The discussion revolves around finding limits for integration in polar coordinates, specifically in the context of calculating areas bounded by polar curves and lines. Participants explore the selection of appropriate limits for integration and the implications of the polar equations involved.

Discussion Character

  • Exploratory
  • Technical explanation
  • Mathematical reasoning
  • Homework-related

Main Points Raised

  • One participant seeks guidance on determining the correct limits for integration when calculating the area between the curve r=2cos(2t) and the half-line t=pi/6.
  • Another participant suggests finding the values of theta where r becomes zero to establish the limits of integration, proposing to use the first quadrant value as the upper bound.
  • A question is raised about the necessity of finding the value of theta at r=0, indicating a need for clarity on its significance.
  • A further inquiry emphasizes the importance of sketching the graph to better understand the area being calculated.
  • One participant shares their working on a similar problem involving the curve r=3cos(2θ) and requests verification of their method and calculations.
  • Another participant questions the consistency of the coefficients used in the equations presented in different posts, highlighting potential discrepancies in the problem setup.
  • The original poster clarifies that their initial equation was hypothetical and later aligned with a textbook problem, expressing appreciation for the assistance received.

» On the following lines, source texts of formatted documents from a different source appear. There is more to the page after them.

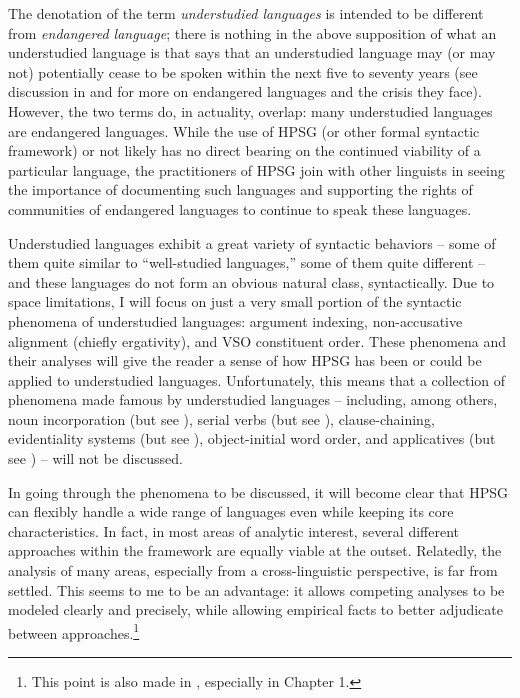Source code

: \documentclass[output=paper
	        ,collection
	        ,collectionchapter
 	        ,biblatex
                ,babelshorthands
                ,newtxmath
                ,draftmode
                ,colorlinks, citecolor=brown
]{langscibook}
\begin{document}
The denotation of the term \textit{understudied languages} is intended to be different from \textit{endangered language}; there is nothing in the above supposition of what an understudied language is that says that an understudied language may (or may not) potentially cease to be spoken within the next five to seventy years (see discussion in \citealt{krauss92} and \citealt{SL13} for more on endangered languages and the crisis they face).  However, the two terms do, in actuality, overlap: many understudied languages are endangered languages. While the use of HPSG (or other formal syntactic framework) or not likely has no direct bearing on the continued viability of a particular language, the practitioners of HPSG join with other linguists in seeing the importance of documenting such languages and supporting the rights of communities of endangered languages to continue to speak these languages.       

Understudied languages exhibit a great variety of syntactic behaviors -- some of them quite similar to ``well-studied languages,'' some of them quite different -- and these languages do not form an obvious natural class, syntactically. Due to space limitations, I will focus on just a very small portion of the syntactic phenomena of understudied languages: argument indexing, non-accusative alignment (chiefly ergativity), and VSO constituent order. These phenomena and their analyses will give the reader a sense of how HPSG has been or could be applied to understudied languages. Unfortunately, this means that a collection of phenomena made famous by understudied languages -- including, among others, noun incorporation (but see \citealt{malouf99,runara03,ball05afla,ball05hpsg,ball08thesis}), serial verbs (but see \citealt{muansuwan01,muansuwan02,KDHB2007a,ML2009a,lee14}), clause-chaining, evidentiality systems (but see \citealt{lee12}), object-initial word order, and applicatives (but see \citealt{runara03,ball08thesis,ball10}) -- will not be discussed. 

In going through the phenomena to be discussed, it will become clear that HPSG can flexibly handle a wide range of languages even while keeping its core characteristics. In fact, in most areas of analytic interest, several different approaches within the framework are equally viable at the outset. Relatedly, the analysis of many areas, especially from a cross-linguistic perspective, is far from settled. This seems to me to be an advantage: it allows competing analyses to be modeled clearly and precisely, while allowing empirical facts to better adjudicate between approaches.\footnote{This point is also made in \citet{fokkens14}, especially in Chapter 1.}
\end{document}
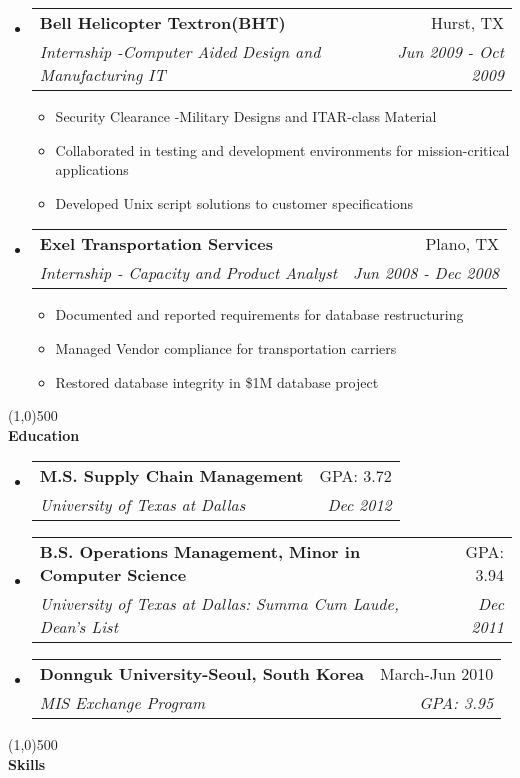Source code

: \documentclass[letterpaper,11pt]{article}
\makeatletter
\newcommand{\resitem}[1]{\item #1 \vspace{-3pt}}
\newcommand{\resheading}[1]{{\large {\textbf{#1 \vphantom{p\^{E}}}}}}
\newcommand{\ressubheading}[4]{
\begin{tabular*}{6.5in}{l@{\extracolsep{\fill}}r}
		\textbf{#1} & #2 \\
		\textit{#3} & \textit{#4} \\
\end{tabular*}\vspace{-6pt}}
\makeatother
\begin{document}
\begin{itemize}
\item
	\ressubheading{Bell Helicopter Textron(BHT)}{Hurst, TX}{Internship -Computer Aided Design and Manufacturing IT}{Jun 2009 - Oct 2009}
	\begin{itemize}
		\resitem{Security Clearance -Military Designs and ITAR-class Material}
		\resitem{Collaborated in testing and development environments for mission-critical applications}
		\resitem{Developed Unix script solutions to customer specifications}
	\end{itemize}

\item
	\ressubheading{Exel Transportation Services}{Plano, TX}{Internship - Capacity and Product Analyst}{Jun 2008 - Dec 2008}
	\begin{itemize}
		\resitem{Documented and reported requirements for database restructuring}
		\resitem{Managed Vendor compliance for transportation carriers}
		\resitem{Restored database integrity in \$1M database project}
	\end{itemize}

\end{itemize}
\line(1,0){500}
\\
\resheading{Education}
\begin{itemize}
\item
	\ressubheading{M.S. Supply Chain Management}{GPA: 3.72}
{University of Texas at Dallas}{Dec 2012}	

\item
	\ressubheading{B.S. Operations Management, Minor in Computer Science}{GPA: 3.94}
{University of Texas at Dallas: Summa Cum Laude, Dean's List}{Dec 2011}	

\item
	\ressubheading{Donnguk University-Seoul, South Korea}{March-Jun 2010}{MIS Exchange Program}{GPA: 3.95}
\end{itemize}

\line(1,0){500}
\\
\resheading{Skills}
\end{document}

Areas of Agreement / Disagreement

Participants express varying levels of understanding regarding the selection of limits for integration, with some proposing methods while others seek clarification. There is no consensus on the best approach, and multiple viewpoints are presented without resolution.

Contextual Notes

Participants reference specific polar equations and limits, but there are indications of potential arithmetic errors and inconsistencies in the equations discussed. The discussion remains focused on the methodology rather than definitive solutions.

Who May Find This Useful

Students and individuals interested in polar coordinate integration, particularly those seeking to understand the process of determining limits for area calculations in polar coordinates.

daster
I need help with finding areas. I'm having trouble picking the correct limits for my integration.

Say for example we had r=2cos2t and a half-line t=pi/6, and I want to find the small area bounded between them.

[tex]\frac{1}{2}\int (2\cos (2\theta))^{2}\,d\theta[/tex]

I can do the integration, but what do I choose as its limits?

I'm not particularly interested in the answer to this question; I'm looking for a good explanation or maybe a couple of pointers.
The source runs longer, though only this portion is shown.